Expandability: Steve Wozniak's Biggest Success and Nolan Bushnell's Biggest Regret

When two titans of the early computing industry, Apple co-founder Steve Wozniak and Atari founder Nolan Bushnell, had a chance to sit down for a chat at the C2SV conference last Friday, we learned how a little foresight and luck can decide futures.

Steve Wozniak's Success - Expandability

Steve talked about how the Apple II was the primary source of revenue for Apple's first 10 years of life. The reason the Apple II could last so long was that it was expandable. It had eight expansion slots and the RAM was also expandable (starting at 4K). No computer at the time had this kind of flexibility or expansion capabilities. Steve Wozniak and Steve Jobs argued over keeping the Apple II open. Jobs wanted closed, Wozniak wanted open and fortunately Wozniak won.  In fact, the Apple II was completely open (those were the days). They published the complete specs before there was anything like a developer community.

So even though the Apple III, Lisa, and the Macintosh all failed, the Apple II kept rolling along. The iPod eventually became the next successful product for Apple and the Age of Apple had begun.

Interestingly, Steve said expandability was not planned at all. It was really a costly and almost unsupportable decision, but it turned out to be “prescient." They didn't plan on expandability as a business model, but it was a life saver. What drove the decision was thinking like a geek, not like an accountant. If you are a geek, that's just the kind of thing you build.

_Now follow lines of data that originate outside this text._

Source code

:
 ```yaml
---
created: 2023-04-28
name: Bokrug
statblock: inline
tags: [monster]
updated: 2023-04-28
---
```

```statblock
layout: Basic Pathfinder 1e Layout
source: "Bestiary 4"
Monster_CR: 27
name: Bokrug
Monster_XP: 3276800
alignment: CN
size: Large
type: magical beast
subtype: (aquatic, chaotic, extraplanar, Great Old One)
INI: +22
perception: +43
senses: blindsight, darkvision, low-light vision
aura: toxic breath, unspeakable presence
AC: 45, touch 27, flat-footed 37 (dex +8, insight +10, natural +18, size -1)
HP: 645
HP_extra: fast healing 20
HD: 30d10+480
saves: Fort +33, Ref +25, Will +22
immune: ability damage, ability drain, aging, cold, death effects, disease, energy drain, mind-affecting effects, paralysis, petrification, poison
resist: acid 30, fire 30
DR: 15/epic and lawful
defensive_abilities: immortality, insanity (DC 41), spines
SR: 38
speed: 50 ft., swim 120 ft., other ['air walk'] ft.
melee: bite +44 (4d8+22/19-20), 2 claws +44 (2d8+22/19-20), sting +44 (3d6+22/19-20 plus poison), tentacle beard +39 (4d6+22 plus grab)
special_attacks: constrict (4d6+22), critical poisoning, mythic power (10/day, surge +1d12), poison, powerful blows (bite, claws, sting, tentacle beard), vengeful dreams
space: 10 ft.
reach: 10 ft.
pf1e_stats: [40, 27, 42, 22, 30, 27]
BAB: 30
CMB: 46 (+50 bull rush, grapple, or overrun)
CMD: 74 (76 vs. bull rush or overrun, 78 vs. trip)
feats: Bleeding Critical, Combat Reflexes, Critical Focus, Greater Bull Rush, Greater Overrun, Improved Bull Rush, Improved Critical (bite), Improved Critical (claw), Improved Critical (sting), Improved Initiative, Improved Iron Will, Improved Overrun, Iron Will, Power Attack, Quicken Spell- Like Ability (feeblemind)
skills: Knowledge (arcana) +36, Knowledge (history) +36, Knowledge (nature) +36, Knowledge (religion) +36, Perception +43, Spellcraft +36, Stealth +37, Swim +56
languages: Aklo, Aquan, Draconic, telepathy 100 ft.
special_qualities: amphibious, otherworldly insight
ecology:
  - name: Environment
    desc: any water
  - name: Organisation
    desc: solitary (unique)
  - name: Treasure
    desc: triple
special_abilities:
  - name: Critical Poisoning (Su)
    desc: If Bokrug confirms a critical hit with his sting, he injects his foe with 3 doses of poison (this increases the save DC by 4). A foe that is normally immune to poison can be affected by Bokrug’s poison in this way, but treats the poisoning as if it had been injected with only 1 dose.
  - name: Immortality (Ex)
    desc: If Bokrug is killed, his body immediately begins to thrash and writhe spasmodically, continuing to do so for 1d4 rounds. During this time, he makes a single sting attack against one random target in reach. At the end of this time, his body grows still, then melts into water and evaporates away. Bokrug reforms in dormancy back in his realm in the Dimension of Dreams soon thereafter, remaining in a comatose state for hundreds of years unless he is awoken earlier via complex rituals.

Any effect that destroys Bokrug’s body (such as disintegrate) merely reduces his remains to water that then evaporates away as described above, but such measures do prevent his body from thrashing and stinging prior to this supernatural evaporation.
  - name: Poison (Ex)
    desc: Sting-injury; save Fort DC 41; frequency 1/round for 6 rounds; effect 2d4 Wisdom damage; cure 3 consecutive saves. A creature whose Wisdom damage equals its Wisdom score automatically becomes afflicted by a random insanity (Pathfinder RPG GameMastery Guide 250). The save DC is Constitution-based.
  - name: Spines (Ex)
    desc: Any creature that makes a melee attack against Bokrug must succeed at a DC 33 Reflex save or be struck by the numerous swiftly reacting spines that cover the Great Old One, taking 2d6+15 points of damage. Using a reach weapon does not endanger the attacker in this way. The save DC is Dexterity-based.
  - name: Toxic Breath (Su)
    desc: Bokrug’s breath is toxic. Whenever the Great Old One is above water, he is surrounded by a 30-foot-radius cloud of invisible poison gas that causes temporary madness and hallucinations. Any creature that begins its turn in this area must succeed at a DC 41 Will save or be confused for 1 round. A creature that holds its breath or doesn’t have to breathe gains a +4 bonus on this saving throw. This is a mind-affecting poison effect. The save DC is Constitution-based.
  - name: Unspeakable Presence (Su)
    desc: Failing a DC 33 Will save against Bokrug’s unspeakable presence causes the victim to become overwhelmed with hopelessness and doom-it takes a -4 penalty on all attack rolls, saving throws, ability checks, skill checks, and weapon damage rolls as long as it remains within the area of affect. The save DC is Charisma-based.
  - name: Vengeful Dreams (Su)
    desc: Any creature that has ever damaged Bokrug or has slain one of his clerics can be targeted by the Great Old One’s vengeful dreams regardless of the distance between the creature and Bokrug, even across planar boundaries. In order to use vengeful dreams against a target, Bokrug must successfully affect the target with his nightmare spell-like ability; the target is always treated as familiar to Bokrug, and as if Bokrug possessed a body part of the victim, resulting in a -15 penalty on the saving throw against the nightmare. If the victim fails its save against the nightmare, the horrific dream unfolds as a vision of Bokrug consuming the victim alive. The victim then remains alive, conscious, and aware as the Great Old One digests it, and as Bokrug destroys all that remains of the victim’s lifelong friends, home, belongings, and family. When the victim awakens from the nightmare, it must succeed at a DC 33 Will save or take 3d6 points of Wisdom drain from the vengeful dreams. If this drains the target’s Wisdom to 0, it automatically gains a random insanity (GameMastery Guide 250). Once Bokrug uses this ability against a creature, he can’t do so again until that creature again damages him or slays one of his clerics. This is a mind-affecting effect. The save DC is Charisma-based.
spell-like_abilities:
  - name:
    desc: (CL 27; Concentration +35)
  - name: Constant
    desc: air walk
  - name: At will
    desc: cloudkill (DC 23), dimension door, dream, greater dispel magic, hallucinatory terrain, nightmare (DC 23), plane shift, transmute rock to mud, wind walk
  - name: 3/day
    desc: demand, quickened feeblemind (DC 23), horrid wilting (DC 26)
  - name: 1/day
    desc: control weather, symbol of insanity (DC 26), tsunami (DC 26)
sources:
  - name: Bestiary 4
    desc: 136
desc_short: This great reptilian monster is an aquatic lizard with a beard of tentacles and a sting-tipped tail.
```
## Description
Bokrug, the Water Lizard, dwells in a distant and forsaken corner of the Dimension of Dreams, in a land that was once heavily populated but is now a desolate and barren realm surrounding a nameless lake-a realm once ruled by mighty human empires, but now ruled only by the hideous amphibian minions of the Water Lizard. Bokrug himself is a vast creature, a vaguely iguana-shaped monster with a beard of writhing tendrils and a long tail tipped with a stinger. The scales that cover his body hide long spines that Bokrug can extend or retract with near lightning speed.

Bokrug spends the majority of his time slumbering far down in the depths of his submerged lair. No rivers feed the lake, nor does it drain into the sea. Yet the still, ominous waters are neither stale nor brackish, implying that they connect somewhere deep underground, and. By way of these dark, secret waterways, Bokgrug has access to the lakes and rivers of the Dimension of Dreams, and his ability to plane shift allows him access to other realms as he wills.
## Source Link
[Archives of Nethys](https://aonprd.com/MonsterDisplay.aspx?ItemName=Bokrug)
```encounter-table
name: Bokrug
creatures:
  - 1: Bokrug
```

Nolan Bushnell's Regret - Read-only

Nolan told the story of how one his greatest regrets was not making the control lines for his early video game cartridge read-write instead of read-only. By making it read-only they saved a whopping two pennies a line. The point was to be cheap. With the addition of a write line the cartridge could have been written to, sort of like a hard disk, and game scores and other state could have been saved directly to the cartridge. Nolan had a gleam in his eye, obviously pondering on how this would have been a major game changer for Atari.

Lesson: Think Geek

The lesson: when your grownup self compels you to be lean and create something minimally viable -- think geek. It may not make your accountants happy, but your "just because it seems like a great thing" idea might be exactly what you need to become more successful than you can possibly imagine.

The Rest of the Story...

The interview talked about a lot more of course. They reminisced about their early years at Atari, about what might have been, what should be, and of course the ghost haunting all such conversations, Steve Jobs. For more on their talk take a look at:

One saying from Nolan that I particularly liked was "Hire for passion. Everything else is trainable. Happiness is way underrated as a business culture." We could definitely use more of that.